Ma voix tremblait. J’essayais de le cacher mais j’y avais toutes les peines. D’ailleurs même mes mains qui tenaient le combiné tremblaient.
- “ Qu’est-ce que tu veux ? ai-je réitéré.
- Je voulais t’entendre ... Je ne sais pas pourquoi ... Ca a ressassé pas mal de souvenirs de t’avoir revue ... Je suis parti aussitôt après pour ne pas trop y penser mais ...
- Quoi ? l’ai-je incité à continuer, même si je n’aurais pas dû.
- Mais j’y arrive pas. ”
J’ai fermé les yeux. Mon cœur avait tremblé en l’entendant dire ces simples mots. Et pourtant ce n’était pas grand-chose.
- “ Raccroche. Si ta femme t’entendait ...

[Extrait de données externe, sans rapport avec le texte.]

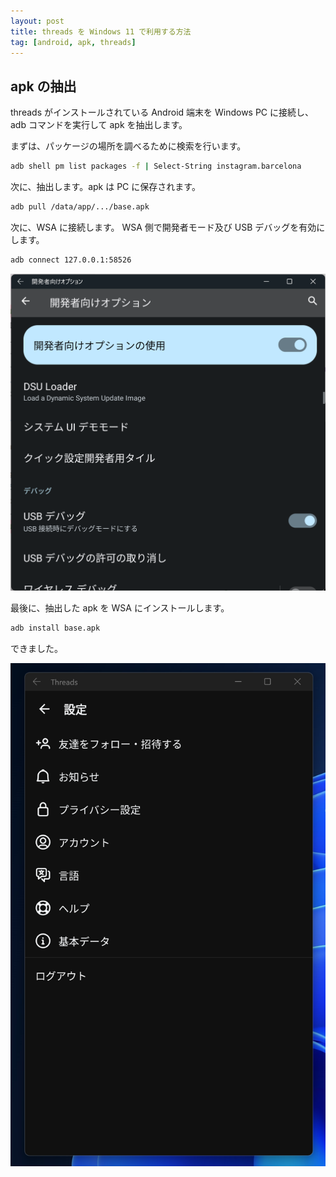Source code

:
 ```yaml
---
layout: post
title: threads を Windows 11 で利用する方法
tag: [android, apk, threads]
---
```


## apk の抽出
threads がインストールされている Android 端末を Windows PC に接続し、
adb コマンドを実行して apk を抽出します。

まずは、パッケージの場所を調べるために検索を行います。

```sh
adb shell pm list packages -f | Select-String instagram.barcelona
```

次に、抽出します。apk は PC に保存されます。

```sh
adb pull /data/app/.../base.apk
```

次に、WSA に接続します。
WSA 側で開発者モード及び USB デバッグを有効にします。

```sh
adb connect 127.0.0.1:58526
```

![Threads apk WSA](</assets/img/wsa-android-threads/スクリーンショット 2023-07-06 235222.png>)

最後に、抽出した apk を WSA にインストールします。

```sh
adb install base.apk
```

できました。

![Threads Android](</assets/img/wsa-android-threads/スクリーンショット 2023-07-07 001525.png>)
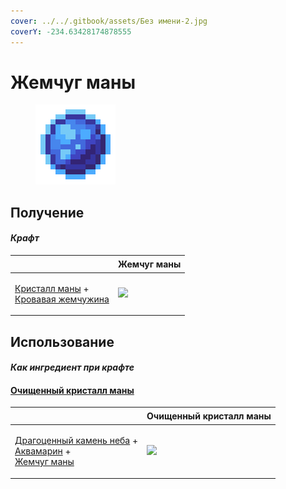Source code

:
 ```yaml
---
cover: ../../.gitbook/assets/Без имени-2.jpg
coverY: -234.63428174878555
---
```


# Жемчуг маны

<figure><img src="../../.gitbook/assets/mana_pearl_128.png" alt=""><figcaption></figcaption></figure>

## Получение

#### _Крафт_

| ㅤ                                                                                                                             | Жемчуг маны                                |
| ----------------------------------------------------------------------------------------------------------------------------- | ------------------------------------------ |
| <p><a href="mana_crystal_item.md">Кристалл маны</a> +<br><a href="blood_pearl_of_teleportation.md">Кровавая жемчужина</a></p> | ![](../../.gitbook/assets/mana\_pearl.png) |

## Использование

#### _Как ингредиент при крафте_

#### [Очищенный кристалл маны](refained\_mana\_crystal2.md)

| ㅤ                                                                                                                                                    | Очищенный кристалл маны                                 |
| ---------------------------------------------------------------------------------------------------------------------------------------------------- | ------------------------------------------------------- |
| <p><a href="perk_gem_sky.md">Драгоценный камень неба</a> +<br><a href="aquamarine.md">Аквамарин</a> +<br><a href="mana_pearl.md">Жемчуг маны</a></p> | ![](../../.gitbook/assets/refained\_mana\_crystal2.png) |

- Je ne suis pas chez moi ... Je devais travailler à mon bureau tard ce soir, pour ma campagne. Mais je n’arrivais pas à me concentrer ...
- Mais où es-tu ? ”
Il ne m’a pas répondu. Mon cœur se mit à battre plus fort encore.
- “ Baker, arrête tes conneries, dis-moi où tu es ?
- Je ... Je suis devant ta porte. ”
J’ai lâché le téléphone. Puis, sur la pointe des pieds, je me suis approchée de la porte afin de m’y coller et de regarder par le judas. Il était là, dans le couloir, et poireautait, la mine défaite, hésitant, fébrile, rangeant son portable dans la poche de sa veste. Il a senti que j’étais contre la porte et s’y est collé à son tour, de l’autre côté.
- “ Joy ... Tu veux m’ouvrir ?
- Non ... ” ai-je répondu.
Je l’ai entendu rire.
- “ J’ai traversé le tout New York pour venir ici ...
- C’est pas mon problème ... Et puis, tu es riche, c’est pas un petit trajet en taxi qui va te ruiner ...
- Touché. ”
Quelques instants se sont écoulés, sans que le moindre mot ne soit échangé.
- “ T’as toujours un aussi foutu caractère ... a-t-il finalement soupiré en s’asseyant par terre, dos contre la porte.
- Et toi, tu es toujours aussi arrogant et vaniteux ... ai-je répondu en l’imitant.
- Peut-être, mais tu m’aimais quand même avec mes défauts !
- Tu avais certaines qualités, mine de rien ... ai-je admis.
- Lesquelles ?
- Tu veux pas que je flatte ton ego, non ?
- Joy, tu es la seule femme que j’ai vraiment aimée et qui m’ait vraiment aimé, tu peux me le dire ?
- Hors de question. Je préfère que tu restes seul dans ton malheur ... ”
Baker a éclaté de rire. C’était assez rare chez lui, tout comme moi.
- “ Mais je ne suis pas seul dans mon malheur ma chère ... J’ai une femme, très affectueuse, avec qui je fais l’amour tous les vendredis ...
- Pitié ! l’ai-je interrompu.
- Et puis d’excellents amis ... a-t-il poursuivi. Le sénateur Kingsley, par exemple, j’ai joué au golf avec lui ce matin ...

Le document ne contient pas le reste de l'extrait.